Data listing:
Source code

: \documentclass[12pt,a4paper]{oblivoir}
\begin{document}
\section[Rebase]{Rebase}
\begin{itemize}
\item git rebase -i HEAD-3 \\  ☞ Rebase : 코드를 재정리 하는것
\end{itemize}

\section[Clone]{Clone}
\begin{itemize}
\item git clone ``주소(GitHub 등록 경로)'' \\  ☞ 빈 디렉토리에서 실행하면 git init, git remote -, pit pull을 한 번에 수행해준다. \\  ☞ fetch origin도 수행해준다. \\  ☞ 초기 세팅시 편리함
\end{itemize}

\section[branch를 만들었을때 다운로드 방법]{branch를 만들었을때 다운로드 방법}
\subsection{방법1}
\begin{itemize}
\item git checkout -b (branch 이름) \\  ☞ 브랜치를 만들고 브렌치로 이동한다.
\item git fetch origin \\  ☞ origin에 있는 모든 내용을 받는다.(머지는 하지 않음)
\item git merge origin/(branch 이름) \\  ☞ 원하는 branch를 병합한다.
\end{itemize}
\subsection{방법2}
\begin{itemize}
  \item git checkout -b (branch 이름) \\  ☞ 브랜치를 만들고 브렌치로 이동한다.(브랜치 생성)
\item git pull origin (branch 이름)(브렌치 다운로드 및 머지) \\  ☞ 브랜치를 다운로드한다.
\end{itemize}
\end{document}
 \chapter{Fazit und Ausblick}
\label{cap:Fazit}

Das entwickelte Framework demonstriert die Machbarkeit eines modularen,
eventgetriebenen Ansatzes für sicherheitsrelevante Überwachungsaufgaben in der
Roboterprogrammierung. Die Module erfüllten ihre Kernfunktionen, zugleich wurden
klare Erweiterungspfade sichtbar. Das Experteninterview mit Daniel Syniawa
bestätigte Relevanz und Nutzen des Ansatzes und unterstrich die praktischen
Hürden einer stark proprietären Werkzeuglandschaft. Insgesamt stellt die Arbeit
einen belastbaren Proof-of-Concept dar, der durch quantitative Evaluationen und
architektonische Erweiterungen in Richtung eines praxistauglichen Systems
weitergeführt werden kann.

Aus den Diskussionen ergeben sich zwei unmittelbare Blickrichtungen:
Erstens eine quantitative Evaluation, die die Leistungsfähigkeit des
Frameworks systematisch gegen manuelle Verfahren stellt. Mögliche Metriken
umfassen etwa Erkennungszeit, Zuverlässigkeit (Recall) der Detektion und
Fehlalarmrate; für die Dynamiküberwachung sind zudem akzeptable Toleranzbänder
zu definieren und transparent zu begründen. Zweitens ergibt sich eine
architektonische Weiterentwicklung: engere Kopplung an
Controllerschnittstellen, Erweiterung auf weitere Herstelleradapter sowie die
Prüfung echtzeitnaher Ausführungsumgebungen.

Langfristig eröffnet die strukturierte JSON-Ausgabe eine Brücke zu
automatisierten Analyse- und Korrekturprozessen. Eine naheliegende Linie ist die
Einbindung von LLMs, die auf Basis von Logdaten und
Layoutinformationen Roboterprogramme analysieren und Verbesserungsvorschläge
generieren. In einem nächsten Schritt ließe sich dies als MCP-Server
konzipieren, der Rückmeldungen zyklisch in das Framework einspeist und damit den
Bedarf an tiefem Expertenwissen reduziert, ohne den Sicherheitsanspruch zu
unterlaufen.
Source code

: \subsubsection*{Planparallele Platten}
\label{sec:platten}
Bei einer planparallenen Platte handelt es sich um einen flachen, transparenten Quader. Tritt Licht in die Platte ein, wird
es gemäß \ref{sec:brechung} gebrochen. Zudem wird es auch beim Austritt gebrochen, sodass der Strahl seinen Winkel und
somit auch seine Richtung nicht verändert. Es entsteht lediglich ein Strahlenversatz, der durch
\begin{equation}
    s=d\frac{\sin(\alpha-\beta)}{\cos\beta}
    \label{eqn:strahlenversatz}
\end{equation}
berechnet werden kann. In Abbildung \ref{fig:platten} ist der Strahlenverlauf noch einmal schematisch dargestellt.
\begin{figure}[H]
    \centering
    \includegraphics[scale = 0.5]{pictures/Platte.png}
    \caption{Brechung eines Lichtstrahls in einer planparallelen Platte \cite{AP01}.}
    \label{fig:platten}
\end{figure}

Aim of the exercise: Which lines of the records contain "eines"? Show each of them.

Output for this task:
Das entwickelte Framework demonstriert die Machbarkeit eines modularen,
architektonische Erweiterungen in Richtung eines praxistauglichen Systems
    \caption{Brechung eines Lichtstrahls in einer planparallelen Platte \cite{AP01}.}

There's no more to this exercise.